* [Brief] What you return should be the lines of the data containing "Betty", each in full.

━━ Input records ━━

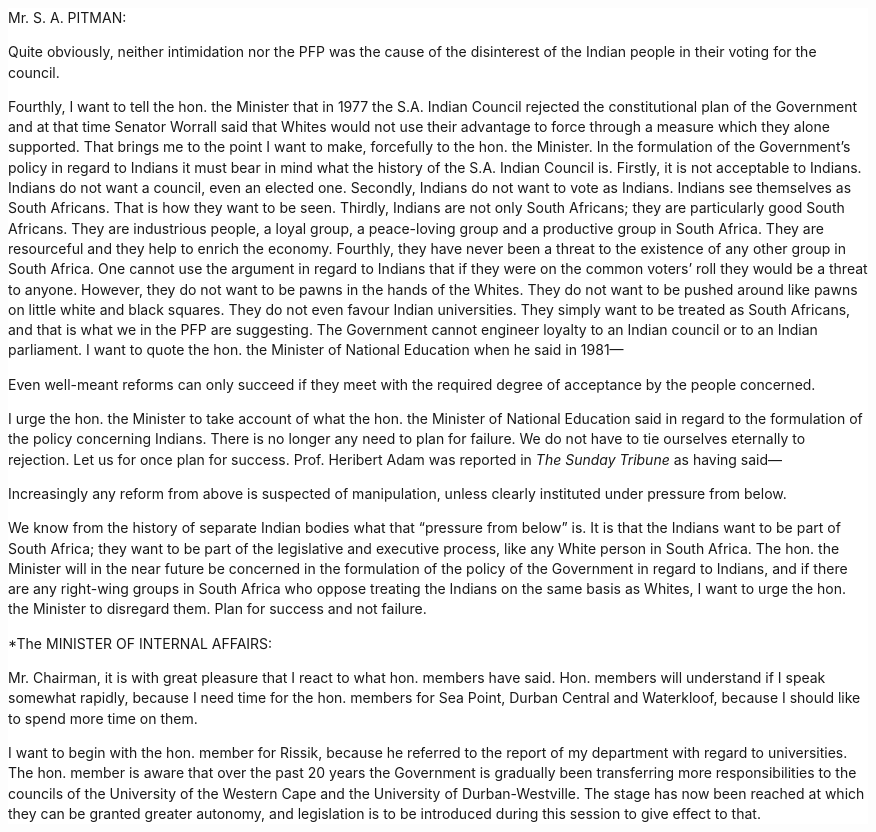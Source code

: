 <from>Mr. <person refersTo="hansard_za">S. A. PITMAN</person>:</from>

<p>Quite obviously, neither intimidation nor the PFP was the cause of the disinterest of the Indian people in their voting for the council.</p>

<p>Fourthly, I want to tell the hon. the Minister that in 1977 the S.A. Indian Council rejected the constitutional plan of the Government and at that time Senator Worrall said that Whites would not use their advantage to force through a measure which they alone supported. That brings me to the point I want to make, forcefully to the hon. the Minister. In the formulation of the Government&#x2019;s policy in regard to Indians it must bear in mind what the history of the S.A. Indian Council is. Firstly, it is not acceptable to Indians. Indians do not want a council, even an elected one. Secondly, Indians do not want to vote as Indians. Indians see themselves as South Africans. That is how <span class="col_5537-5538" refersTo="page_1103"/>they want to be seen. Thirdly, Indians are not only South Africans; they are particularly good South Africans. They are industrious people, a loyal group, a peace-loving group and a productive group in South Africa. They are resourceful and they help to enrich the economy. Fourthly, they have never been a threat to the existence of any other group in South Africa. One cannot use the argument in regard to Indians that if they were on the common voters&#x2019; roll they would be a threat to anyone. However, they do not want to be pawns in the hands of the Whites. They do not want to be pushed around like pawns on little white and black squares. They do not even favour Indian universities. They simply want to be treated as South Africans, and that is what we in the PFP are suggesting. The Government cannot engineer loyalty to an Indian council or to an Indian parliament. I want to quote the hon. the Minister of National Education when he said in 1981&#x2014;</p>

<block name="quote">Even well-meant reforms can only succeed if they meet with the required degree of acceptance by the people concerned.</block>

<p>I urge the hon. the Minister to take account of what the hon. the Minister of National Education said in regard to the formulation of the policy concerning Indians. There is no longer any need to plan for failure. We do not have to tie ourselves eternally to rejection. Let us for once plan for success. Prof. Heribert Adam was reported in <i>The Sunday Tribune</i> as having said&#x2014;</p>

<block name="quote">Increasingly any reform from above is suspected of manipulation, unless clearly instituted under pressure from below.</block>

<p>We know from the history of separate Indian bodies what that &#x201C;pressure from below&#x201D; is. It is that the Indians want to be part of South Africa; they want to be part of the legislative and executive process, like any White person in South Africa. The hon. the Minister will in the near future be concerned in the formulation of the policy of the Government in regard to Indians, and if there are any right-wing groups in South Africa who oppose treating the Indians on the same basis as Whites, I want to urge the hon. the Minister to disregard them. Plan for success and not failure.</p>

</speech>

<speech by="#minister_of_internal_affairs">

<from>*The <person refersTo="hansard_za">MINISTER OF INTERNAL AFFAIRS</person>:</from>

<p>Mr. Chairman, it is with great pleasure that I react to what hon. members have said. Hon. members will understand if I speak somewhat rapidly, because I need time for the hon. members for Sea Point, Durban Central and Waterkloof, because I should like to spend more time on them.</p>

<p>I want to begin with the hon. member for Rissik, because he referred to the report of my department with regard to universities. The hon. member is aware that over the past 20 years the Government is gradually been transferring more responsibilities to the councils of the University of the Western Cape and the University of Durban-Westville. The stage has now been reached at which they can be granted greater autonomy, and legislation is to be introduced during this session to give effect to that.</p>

━━━
━━ Input records ━━

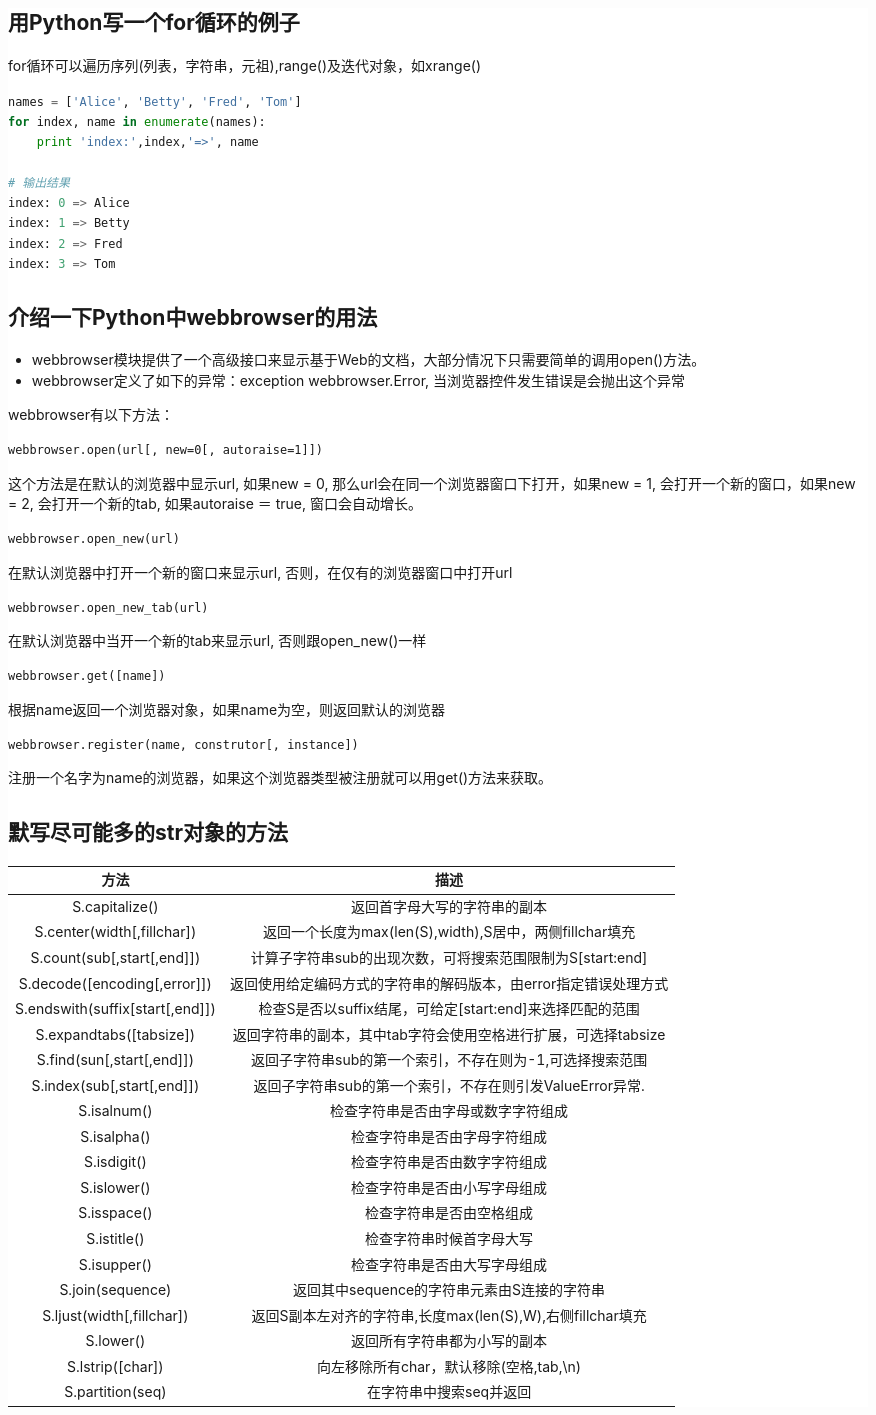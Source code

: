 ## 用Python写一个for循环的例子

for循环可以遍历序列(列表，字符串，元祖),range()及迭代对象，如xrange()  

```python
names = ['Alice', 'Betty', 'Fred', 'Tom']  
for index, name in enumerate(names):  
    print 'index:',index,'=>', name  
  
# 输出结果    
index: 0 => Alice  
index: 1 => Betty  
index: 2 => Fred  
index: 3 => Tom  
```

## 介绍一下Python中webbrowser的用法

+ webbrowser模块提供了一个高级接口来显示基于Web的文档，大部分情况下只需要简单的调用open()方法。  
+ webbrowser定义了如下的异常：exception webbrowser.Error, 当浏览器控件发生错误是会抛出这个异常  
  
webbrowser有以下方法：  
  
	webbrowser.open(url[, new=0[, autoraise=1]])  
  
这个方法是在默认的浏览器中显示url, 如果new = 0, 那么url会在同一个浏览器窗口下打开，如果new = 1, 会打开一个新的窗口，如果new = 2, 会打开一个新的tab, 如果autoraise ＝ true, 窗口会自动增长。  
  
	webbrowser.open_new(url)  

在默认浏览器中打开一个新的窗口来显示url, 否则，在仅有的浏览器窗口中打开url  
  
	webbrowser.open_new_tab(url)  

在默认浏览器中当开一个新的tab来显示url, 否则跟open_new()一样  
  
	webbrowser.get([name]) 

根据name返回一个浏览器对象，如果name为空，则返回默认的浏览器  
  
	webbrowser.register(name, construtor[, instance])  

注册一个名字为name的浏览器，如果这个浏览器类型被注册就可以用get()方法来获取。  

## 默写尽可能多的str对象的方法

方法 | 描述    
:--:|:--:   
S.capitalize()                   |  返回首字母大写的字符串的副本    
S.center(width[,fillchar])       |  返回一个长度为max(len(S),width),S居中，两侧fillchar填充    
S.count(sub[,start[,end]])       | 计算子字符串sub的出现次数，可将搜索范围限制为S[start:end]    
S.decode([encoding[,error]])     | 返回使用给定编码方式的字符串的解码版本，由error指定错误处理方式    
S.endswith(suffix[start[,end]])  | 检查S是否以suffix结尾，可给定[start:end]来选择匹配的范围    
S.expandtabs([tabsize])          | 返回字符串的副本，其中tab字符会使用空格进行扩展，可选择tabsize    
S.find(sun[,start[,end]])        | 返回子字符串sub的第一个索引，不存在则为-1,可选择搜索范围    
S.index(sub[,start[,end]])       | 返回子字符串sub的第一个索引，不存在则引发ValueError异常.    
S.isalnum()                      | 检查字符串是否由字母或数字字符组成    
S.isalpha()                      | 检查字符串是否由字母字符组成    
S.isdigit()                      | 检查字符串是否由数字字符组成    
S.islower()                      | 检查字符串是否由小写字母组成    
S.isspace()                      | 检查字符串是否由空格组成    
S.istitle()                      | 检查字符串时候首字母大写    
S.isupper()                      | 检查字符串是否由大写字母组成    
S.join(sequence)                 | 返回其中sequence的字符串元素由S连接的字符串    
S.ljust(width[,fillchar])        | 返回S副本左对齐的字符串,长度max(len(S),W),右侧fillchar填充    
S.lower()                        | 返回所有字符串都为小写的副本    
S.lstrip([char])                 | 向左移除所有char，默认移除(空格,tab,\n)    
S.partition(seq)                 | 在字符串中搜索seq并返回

━━━
━━ Input records ━━

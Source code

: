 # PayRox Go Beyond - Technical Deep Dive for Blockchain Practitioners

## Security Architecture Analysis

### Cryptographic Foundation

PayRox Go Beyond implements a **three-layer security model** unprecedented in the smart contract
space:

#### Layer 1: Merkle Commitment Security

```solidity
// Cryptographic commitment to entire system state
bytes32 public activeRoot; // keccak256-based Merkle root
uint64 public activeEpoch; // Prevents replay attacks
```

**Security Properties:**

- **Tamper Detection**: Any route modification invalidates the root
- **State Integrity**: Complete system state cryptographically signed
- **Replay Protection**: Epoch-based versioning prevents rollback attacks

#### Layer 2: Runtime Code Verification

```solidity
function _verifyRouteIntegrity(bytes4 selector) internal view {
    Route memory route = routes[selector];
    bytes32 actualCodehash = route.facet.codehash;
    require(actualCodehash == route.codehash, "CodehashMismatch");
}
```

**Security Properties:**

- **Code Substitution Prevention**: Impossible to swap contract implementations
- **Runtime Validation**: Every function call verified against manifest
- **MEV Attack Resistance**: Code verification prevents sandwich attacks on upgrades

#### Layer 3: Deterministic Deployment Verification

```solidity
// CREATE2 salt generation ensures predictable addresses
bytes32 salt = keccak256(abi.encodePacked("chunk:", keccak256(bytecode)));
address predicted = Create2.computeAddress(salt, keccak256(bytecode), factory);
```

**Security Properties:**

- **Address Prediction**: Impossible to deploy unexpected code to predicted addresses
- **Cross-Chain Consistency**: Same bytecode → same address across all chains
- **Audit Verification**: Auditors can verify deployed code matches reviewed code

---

━━━

* [Response below]
names = ['Alice', 'Betty', 'Fred', 'Tom']  
index: 1 => Betty  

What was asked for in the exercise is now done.